Judith Butler’s Category Mistake

I respect Judith Butler – however, amicus Plato, sed magis amica veritas.

The claim that sexual differences, and the body generally, as well as agency or personhood, are “socially constructed” is incoherent and misleading. On the contrary, it seems virtually self-evident that sexual differences (and many other features of the body) are not social constructs.

A subsidiary thesis is that the mechanism by which social construction takes place is “power,” and that seems dubious as well. Surely a great deal of social construction takes the form of interactions that are entirely voluntary and mutually beneficial.

Moreover, the metaphor of construction is misleading, because social interaction is really nothing like building, fabricating, or making. Interacting with others is more about reaching an understanding, acquiring and exercising skills or know-how, and engaging in expressive communicative action.

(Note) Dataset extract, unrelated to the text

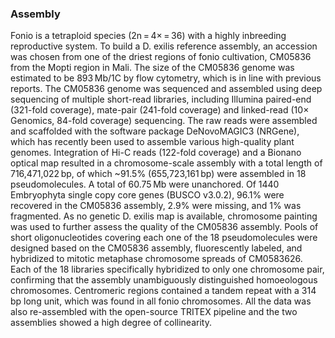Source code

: ### Assembly
Fonio is a tetraploid species (2n = 4× = 36) with a highly inbreeding reproductive system. To build a D. exilis reference assembly, an accession was chosen from one of the driest regions of fonio cultivation, CM05836 from the Mopti region in Mali. The size of the CM05836 genome was estimated to be 893 Mb/1C by flow cytometry, which is in line with previous reports. The CM05836 genome was sequenced and assembled using deep sequencing of multiple short-read libraries, including Illumina paired-end (321-fold coverage), mate-pair (241-fold coverage) and linked-read (10× Genomics, 84-fold coverage) sequencing. The raw reads were assembled and scaffolded with the software package DeNovoMAGIC3 (NRGene), which has recently been used to assemble various high-quality plant genomes. Integration of Hi-C reads (122-fold coverage) and a Bionano optical map resulted in a chromosome-scale assembly with a total length of 716,471,022 bp, of which ~91.5% (655,723,161 bp) were assembled in 18 pseudomolecules. A total of 60.75 Mb were unanchored. Of 1440 Embryophyta single copy core genes (BUSCO v3.0.2), 96.1% were recovered in the CM05836 assembly, 2.9% were missing, and 1% was fragmented. As no genetic D. exilis map is available, chromosome painting was used to further assess the quality of the CM05836 assembly. Pools of short oligonucleotides covering each one of the 18 pseudomolecules were designed based on the CM05836 assembly, fluorescently labeled, and hybridized to mitotic metaphase chromosome spreads of CM0583626. Each of the 18 libraries specifically hybridized to only one chromosome pair, confirming that the assembly unambiguously distinguished homoeologous chromosomes. Centromeric regions contained a tandem repeat with a 314 bp long unit, which was found in all fonio chromosomes. All the data was also re-assembled with the open-source TRITEX pipeline and the two assemblies showed a high degree of collinearity.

Butler’s position is that what she calls “the sexed body” is not only biologically determined but is also shaped by normative expectations, “power,” institutions, and so on. On top of the social construction of the sexed body, there are also “cultural meanings that the sexed body assumes,” and that’s “gender.”

Thus, in Gender Trouble she suggests that “this construct called ‘sex’ is as culturally constructed as gender.” In Bodies That Matter she suggests that “medical interpellation … shifts an infant from an ‘it’ to a ‘she’ or a ‘he’.” A doctor’s report that a newborn is a boy or a girl (that’s what a “medical interpellation” is) is said to be a “performative speech act,” and sex is alleged to be “assigned” (not reported) in the way that a ship is christened. A newborn’s sex is said to be constituted by the alleged performative, as if the doctor really means to say “I hereby assign this infant the sex of female.” But, of course, you can assign anything you like to any category you like; it doesn’t mean the thing actually belongs in that category.

Discussion of this topic can be difficult because the social constructivist tends to confuse the fact that the categories (or “constructs”) of male and female are social creations with the assertion that the objects of those categories are socially constructed. The concept of a microbe was constructed in a society, but microbes were not. To be truly socially constructed in the sense the constructivist would like to take it, the object of the category must belong to a society. Thus, “teacher” is socially constructed because if there were no societies then there wouldn’t be any teachers. But it’s false, or at best misleading, to say that a doctor’s report “shifts an infant” from one sex to another. Neither the infant nor its sex is socially constructed.

The thesis that sex is socially constructed is an equivocation between categories and their objects, nothing more.